* [Problem description]
Each line of the listing that contains the word "fixed" is to be copied.

━━━━━ Entries provided

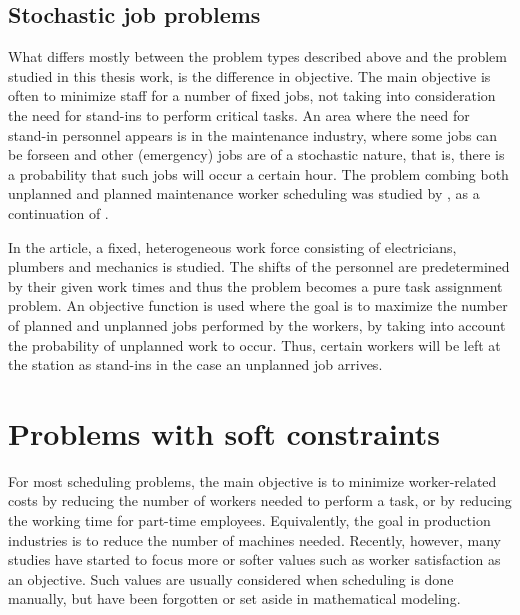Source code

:%


\subsection{Stochastic job problems}
What differs mostly between the problem types described above and the problem studied in this thesis work, is the difference in objective. The main objective is often to minimize staff for a number of fixed jobs, not taking into consideration the need for stand-ins to perform critical tasks. An area where the need for stand-in personnel appears is in the  maintenance industry, where some jobs can be forseen and other (emergency) jobs are of a stochastic nature, that is, there is a probability that such jobs will occur a certain hour. The problem combing both unplanned and planned maintenance worker scheduling was studied by \citet{duffuaa_1999}, as a continuation of \citet{roberts_1983}. 

In the article, a fixed, heterogeneous work force consisting of electricians, plumbers and mechanics is studied. The shifts of the personnel are predetermined by their given work times and thus the problem becomes a pure task assignment problem. An objective function is used where the goal is to maximize the number of planned and unplanned jobs performed by the workers, by taking into account the probability of unplanned work to occur. Thus, certain workers will be left at the station as stand-ins in the case an unplanned job arrives.


\section{Problems with soft constraints} \label{WLA}
For most scheduling problems, the main objective is to minimize worker-related costs by reducing the number of workers needed to perform a task, or by reducing the working time for part-time employees. Equivalently, the goal in production industries is to reduce the number of machines needed. Recently, however, many studies have started to focus more or softer values such as worker satisfaction as an objective. Such values are usually considered when scheduling is done manually, but have been forgotten or set aside in mathematical modeling.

━━━━━━━━━━

* [Written response]
What differs mostly between the problem types described above and the problem studied in this thesis work, is the difference in objective. The main objective is often to minimize staff for a number of fixed jobs, not taking into consideration the need for stand-ins to perform critical tasks. An area where the need for stand-in personnel appears is in the  maintenance industry, where some jobs can be forseen and other (emergency) jobs are of a stochastic nature, that is, there is a probability that such jobs will occur a certain hour. The problem combing both unplanned and planned maintenance worker scheduling was studied by \citet{duffuaa_1999}, as a continuation of \citet{roberts_1983}. 
In the article, a fixed, heterogeneous work force consisting of electricians, plumbers and mechanics is studied. The shifts of the personnel are predetermined by their given work times and thus the problem becomes a pure task assignment problem. An objective function is used where the goal is to maximize the number of planned and unplanned jobs performed by the workers, by taking into account the probability of unplanned work to occur. Thus, certain workers will be left at the station as stand-ins in the case an unplanned job arrives.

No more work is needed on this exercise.